The current five-person exhibition at Marsha Mateyka Gallery, “Selected Paintings, Drawings and Sculpture,” features three artists who are rarely missing from the venue’s group shows.  There’s a draped painting by Gilliam, stained with watery acrylic hues.  There are canvases striped by Davis, including one that’s unusual for its limited color scheme and systematic arrangement of lines.  There are tightly coiled pieces by Ko, made from rolls of paper and fixed in sinuous stasis by a mixture of glue and either red or black ink.

Several of these are striking, but more noteworthy are works by Armstrong and Talasnik, just because neither artist has shown at the gallery recently.  Armstrong contributes a large ink-and-paint abstraction in black and red, covered in resin.  Its rich, seemingly tactile surface suggests a piece of worn velvet.

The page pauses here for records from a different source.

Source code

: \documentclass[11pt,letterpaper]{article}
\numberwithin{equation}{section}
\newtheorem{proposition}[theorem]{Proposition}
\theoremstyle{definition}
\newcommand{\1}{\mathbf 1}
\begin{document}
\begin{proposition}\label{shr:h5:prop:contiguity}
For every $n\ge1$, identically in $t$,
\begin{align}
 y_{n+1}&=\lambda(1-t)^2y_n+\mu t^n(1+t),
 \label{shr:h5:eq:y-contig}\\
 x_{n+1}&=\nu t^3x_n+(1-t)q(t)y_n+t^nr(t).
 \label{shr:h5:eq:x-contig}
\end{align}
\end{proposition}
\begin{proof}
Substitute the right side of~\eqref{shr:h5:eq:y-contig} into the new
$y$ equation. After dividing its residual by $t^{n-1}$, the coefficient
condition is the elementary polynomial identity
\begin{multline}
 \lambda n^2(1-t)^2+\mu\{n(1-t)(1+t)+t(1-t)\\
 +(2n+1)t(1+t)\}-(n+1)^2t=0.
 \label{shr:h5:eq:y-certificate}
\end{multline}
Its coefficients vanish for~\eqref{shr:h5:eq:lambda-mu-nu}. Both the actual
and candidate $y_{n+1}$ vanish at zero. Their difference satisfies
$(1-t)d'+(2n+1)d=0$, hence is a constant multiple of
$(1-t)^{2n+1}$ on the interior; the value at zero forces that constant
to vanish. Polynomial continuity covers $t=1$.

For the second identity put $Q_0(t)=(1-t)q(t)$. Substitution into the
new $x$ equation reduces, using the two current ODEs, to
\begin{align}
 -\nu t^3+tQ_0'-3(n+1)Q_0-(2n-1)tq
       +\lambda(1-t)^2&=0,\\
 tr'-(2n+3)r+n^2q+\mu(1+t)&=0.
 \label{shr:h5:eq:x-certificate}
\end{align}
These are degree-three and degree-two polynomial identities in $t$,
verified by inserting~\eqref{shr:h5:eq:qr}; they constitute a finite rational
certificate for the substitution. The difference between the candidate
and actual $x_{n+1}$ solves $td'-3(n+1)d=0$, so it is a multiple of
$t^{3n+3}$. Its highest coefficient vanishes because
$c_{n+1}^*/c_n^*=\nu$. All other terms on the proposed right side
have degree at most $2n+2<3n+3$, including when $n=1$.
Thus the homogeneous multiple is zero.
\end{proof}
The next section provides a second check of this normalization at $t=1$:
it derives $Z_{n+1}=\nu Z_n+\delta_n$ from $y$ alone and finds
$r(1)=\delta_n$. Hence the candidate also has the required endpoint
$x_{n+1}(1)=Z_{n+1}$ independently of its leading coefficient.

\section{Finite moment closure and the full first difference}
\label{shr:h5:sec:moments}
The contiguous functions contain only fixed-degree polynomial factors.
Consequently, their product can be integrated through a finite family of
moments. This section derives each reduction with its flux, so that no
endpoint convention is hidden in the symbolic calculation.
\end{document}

Talasnik, a sculptor as well as a draftsman, combines various sorts of frameworks in four pencil-and-ink drawings from his “Glashaus” series.  The precisely loping lines recall industrial structures, roller coasters and Gaudi’s Gothic-modernist edifices, but also botanical illustrations.  Talasnik has done installations in public gardens and other outdoor sites, and that seems a natural extension of these pictures’s integration of organic and architectural forms.